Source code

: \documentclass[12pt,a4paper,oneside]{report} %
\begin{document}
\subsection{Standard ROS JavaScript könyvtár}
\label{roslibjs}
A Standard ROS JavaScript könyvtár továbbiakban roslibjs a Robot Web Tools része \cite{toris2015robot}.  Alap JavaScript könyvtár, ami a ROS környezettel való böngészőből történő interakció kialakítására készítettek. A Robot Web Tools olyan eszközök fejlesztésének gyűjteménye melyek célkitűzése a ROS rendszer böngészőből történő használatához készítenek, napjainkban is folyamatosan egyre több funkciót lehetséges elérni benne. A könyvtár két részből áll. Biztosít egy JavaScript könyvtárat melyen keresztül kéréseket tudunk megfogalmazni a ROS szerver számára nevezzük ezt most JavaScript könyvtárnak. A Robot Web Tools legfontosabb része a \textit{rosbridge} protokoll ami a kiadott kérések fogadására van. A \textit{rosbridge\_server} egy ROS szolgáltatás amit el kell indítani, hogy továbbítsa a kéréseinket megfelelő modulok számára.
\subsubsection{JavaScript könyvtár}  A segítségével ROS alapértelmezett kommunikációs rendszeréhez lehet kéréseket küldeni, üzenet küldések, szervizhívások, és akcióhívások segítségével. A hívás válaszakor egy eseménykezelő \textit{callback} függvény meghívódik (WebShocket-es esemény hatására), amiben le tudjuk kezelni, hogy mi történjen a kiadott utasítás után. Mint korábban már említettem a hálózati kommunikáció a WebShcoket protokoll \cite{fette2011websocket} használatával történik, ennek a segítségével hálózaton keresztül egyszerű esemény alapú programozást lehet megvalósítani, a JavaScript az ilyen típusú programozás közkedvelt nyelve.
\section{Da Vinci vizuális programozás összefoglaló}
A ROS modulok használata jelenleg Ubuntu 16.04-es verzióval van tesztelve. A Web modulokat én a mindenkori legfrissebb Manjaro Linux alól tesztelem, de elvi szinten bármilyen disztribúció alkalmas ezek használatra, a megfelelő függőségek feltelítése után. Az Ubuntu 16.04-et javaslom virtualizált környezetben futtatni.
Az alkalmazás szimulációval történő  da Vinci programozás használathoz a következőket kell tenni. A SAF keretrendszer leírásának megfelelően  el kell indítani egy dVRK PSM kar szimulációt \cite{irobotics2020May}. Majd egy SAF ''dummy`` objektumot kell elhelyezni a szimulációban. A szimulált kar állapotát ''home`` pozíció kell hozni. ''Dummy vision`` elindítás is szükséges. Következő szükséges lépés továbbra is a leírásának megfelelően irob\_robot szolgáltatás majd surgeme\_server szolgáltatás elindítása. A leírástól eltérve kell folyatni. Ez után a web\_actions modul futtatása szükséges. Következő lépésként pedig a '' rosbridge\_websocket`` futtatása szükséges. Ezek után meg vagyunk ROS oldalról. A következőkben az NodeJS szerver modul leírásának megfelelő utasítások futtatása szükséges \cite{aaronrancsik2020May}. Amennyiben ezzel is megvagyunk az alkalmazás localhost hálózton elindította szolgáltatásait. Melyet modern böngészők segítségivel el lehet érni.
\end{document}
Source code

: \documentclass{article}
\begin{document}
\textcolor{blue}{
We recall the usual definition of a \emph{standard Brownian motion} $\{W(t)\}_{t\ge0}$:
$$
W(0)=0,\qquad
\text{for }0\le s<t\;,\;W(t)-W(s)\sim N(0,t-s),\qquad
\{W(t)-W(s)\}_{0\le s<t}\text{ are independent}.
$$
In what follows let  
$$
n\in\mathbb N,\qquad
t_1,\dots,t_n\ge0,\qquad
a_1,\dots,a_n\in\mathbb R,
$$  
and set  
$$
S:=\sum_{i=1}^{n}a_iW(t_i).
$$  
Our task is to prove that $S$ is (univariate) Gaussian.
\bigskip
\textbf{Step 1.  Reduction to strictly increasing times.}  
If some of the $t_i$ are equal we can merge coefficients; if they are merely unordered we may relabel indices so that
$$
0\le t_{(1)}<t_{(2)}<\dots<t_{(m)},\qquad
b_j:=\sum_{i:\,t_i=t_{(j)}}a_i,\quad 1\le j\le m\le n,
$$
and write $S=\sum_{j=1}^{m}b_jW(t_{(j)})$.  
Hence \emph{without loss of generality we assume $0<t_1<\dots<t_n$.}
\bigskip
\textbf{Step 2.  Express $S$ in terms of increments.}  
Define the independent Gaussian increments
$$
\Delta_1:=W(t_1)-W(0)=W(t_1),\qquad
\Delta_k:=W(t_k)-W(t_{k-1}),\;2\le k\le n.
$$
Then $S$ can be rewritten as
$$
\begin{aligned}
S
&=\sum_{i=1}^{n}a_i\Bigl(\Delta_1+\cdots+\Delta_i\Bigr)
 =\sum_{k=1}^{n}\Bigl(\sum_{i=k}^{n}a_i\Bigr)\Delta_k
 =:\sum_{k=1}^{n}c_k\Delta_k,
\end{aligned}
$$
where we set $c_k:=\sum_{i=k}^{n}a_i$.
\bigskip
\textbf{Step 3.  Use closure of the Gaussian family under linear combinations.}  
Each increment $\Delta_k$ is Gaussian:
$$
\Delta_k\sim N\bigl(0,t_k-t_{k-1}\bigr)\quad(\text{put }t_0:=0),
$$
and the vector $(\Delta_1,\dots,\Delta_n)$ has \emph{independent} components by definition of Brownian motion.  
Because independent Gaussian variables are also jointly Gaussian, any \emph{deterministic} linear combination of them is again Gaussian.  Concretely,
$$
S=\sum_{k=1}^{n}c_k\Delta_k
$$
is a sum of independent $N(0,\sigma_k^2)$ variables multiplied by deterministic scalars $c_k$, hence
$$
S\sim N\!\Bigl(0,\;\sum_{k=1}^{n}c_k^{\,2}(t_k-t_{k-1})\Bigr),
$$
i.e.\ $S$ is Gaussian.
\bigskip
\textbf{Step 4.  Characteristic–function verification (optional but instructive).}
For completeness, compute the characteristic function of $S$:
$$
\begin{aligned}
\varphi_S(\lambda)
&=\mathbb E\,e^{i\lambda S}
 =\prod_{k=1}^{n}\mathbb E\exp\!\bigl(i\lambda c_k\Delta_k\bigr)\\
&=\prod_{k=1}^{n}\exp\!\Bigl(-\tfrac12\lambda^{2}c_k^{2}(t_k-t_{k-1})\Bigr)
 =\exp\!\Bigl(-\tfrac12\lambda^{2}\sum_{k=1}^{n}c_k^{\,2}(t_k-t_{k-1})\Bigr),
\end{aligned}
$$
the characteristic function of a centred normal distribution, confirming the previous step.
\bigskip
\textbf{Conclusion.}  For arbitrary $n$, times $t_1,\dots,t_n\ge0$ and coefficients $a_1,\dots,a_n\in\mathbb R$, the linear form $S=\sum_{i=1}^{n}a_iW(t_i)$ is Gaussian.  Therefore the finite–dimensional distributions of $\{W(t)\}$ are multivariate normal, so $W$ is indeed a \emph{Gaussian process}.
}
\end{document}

──────────────────────────────

How many of the lines above contain the string "motion"? Give the number only.

## Answer for this exercise
2